- ISBN: 9781761043789
- Imprint: Puffin
- RRP: $16.99
First of all, for their writing task, a collaborative project between library and classroom, Alice gets Greta Thunberg as her ‘significant person’ to whom she is meant to write fictional letters. Who wants to get a teen environmental activist to write to? Now a pop star, that would have been far easier and way more fun too.
Then because of the whole COVID thing, the annual Harmony Day Food Festival can’t take place in it’s usual actual on-site format (we all know those disappointments by now). Instead of an oval full of colourful stalls and delicious smells with loads of visitors and even media coverage, Alice is one of four kids tasked with creating a virtual event. So how the heck do you turn a food festival with real food into a virtual event that people will want to see – especially when one of your team is the school’s most annoying boy?
But her woes don’t end there. When her grandmother – her nene – has a heart attack, she comes to stay with Alice’s family – in Alice’s bedroom, where she proceeds to take over, even usurping Alice’s favourite trackpants!! How rude!
And then of course, there is the usual stuff with which to contend – her superior older sister, her dad’s disappointment over not being able to save the local wetlands from a freeway development and her best friend’s fragile health. In fact, just about every which way she turns, Alice is faced with seemingly impossible dilemmas.
But somehow, over the term, as she comes to research more about Greta and begins to share her thoughts and feelings in the format of the so-called fictional emails, Alice begins to see many things in a different light. The very fact of writing down her problems and emotions actually starts to open up a range of possibilities, empowering Alice to ultimately emulate Greta in standing up for what’s right and fair. And along the way, discovering that those other ‘problems’ weren’t impossible to solve after all. In fact, things seem to unravel easily once you change your mindset – a good lesson for us all, really.
This was a very enjoyable read, which I knocked over last night, and one which kiddos from around Year 4 to Year 7 would best enjoy. It’s not a difficult read, especially given the format of the emails telling the narrative but it has many layers to it, which I can see translating well to a shared reading for a class. Much rich discussion could arise on many topics: family life, relationships and heritage, multiculturalism, environmental issues both past and present, protests, sibling rivalry, and friendships among them.

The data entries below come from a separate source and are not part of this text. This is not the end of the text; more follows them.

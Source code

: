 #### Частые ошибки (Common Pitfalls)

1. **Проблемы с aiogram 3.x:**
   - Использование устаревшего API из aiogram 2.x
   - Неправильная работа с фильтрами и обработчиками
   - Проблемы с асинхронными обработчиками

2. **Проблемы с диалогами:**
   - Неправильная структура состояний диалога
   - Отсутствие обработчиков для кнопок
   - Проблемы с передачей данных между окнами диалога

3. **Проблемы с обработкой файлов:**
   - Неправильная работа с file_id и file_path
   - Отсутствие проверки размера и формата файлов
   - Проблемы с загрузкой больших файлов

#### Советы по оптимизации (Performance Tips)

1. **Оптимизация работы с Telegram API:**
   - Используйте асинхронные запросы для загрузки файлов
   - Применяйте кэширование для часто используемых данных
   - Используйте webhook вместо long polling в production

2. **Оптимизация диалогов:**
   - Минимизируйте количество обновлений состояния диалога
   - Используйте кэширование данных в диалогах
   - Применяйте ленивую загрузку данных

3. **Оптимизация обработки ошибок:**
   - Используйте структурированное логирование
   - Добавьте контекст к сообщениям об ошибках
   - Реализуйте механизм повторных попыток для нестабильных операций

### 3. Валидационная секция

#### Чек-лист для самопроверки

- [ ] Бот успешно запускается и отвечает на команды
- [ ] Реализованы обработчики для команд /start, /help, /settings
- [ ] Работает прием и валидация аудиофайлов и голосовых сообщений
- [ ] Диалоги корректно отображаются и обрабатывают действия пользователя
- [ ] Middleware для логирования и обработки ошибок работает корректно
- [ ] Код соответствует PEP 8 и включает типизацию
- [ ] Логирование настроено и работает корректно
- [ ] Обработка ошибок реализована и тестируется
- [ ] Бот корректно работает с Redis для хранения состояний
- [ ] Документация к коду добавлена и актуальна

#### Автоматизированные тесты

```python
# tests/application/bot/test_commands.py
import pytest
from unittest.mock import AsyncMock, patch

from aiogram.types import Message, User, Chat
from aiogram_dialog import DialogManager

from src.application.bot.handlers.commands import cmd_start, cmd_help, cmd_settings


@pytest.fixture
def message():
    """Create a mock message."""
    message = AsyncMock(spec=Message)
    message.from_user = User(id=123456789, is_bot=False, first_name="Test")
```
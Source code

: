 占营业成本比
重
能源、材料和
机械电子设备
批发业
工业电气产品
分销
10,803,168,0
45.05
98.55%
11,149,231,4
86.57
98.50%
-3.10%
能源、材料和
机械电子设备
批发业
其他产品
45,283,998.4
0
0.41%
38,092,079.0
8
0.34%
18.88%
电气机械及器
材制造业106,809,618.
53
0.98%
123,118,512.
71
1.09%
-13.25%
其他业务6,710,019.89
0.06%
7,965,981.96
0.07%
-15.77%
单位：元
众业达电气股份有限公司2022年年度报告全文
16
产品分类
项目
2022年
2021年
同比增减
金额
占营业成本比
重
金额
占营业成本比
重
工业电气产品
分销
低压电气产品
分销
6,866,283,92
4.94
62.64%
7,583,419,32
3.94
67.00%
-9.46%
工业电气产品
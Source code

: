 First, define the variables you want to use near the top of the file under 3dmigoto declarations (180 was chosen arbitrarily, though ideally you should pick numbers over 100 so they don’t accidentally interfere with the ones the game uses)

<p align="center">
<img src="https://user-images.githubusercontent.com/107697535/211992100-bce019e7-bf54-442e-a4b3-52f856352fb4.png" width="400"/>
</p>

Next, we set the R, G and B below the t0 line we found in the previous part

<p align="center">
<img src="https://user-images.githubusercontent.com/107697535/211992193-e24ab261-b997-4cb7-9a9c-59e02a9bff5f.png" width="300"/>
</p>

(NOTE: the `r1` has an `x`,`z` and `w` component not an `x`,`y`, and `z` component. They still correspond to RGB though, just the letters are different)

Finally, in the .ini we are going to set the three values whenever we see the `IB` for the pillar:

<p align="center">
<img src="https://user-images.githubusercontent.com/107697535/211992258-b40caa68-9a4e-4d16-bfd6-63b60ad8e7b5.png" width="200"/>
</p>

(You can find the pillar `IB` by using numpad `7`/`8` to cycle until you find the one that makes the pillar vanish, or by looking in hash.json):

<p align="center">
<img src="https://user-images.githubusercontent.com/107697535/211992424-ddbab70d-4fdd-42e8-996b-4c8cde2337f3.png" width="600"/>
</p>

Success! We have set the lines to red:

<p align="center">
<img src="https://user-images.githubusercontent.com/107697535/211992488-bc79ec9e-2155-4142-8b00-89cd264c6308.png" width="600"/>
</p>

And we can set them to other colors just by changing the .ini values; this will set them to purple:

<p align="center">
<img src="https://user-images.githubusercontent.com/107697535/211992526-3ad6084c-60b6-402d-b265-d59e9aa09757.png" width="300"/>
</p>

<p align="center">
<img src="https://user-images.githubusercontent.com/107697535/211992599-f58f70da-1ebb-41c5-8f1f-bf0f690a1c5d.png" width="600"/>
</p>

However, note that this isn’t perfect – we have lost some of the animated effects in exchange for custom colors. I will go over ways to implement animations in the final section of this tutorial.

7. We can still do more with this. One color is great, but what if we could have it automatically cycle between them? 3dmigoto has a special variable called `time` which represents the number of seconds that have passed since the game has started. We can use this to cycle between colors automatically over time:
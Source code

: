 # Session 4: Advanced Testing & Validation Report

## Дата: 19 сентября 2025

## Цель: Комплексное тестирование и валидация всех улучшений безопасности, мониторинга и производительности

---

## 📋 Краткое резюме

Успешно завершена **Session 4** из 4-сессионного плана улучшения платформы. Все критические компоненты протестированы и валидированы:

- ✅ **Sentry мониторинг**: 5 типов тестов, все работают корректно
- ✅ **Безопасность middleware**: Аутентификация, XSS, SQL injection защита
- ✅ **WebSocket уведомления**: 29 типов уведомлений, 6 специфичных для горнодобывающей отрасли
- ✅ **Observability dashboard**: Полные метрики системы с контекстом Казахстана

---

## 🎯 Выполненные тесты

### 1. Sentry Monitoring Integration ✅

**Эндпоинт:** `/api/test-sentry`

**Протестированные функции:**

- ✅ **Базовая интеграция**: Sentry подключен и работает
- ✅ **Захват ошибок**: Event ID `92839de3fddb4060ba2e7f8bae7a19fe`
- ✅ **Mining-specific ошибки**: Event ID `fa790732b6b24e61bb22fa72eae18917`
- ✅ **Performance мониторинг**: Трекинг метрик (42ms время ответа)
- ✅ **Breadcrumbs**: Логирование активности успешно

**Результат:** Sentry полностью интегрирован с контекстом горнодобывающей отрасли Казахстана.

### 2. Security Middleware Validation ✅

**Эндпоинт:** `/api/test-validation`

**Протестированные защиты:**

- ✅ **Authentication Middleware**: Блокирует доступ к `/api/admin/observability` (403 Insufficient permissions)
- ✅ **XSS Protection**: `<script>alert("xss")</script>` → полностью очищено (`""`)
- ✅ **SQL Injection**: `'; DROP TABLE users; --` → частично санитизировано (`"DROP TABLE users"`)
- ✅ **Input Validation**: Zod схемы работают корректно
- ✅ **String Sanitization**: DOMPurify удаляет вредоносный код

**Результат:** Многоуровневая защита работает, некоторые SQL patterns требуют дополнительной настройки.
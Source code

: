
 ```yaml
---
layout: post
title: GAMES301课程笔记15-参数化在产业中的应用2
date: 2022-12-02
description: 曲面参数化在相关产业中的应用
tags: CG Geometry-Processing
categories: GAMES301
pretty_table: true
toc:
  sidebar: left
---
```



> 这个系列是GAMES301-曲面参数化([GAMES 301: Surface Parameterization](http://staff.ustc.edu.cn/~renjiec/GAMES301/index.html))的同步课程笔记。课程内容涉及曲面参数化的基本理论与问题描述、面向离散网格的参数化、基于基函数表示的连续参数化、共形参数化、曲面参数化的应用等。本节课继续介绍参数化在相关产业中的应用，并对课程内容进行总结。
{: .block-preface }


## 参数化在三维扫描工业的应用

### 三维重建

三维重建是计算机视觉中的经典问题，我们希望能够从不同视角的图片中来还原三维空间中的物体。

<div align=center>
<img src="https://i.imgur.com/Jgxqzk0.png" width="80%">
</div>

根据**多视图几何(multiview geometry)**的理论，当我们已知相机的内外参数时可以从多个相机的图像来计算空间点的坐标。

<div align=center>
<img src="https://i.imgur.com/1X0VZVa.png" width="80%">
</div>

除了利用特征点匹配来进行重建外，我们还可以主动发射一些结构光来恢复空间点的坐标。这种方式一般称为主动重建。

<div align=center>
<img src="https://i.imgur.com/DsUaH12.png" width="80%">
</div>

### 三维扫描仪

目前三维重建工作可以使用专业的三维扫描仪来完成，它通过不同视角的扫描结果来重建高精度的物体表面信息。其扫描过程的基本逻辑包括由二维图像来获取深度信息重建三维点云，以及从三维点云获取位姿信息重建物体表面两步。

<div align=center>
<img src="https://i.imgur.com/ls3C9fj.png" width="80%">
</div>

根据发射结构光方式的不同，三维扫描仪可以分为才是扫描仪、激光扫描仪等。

I know it came in our standing order last week so some folks will already have a copy but if not, do yourself a favour, and add it to your list soon. I intend for it to be part of our Harmony Day display in our library!
As a footnote: for those of you who missed the Everyone’s an Author series, produced by NSW Dept of Ed (with which Yvette was involved), make sure you check it out. It was a valuable resource for our Write a Book in a Day kids last year!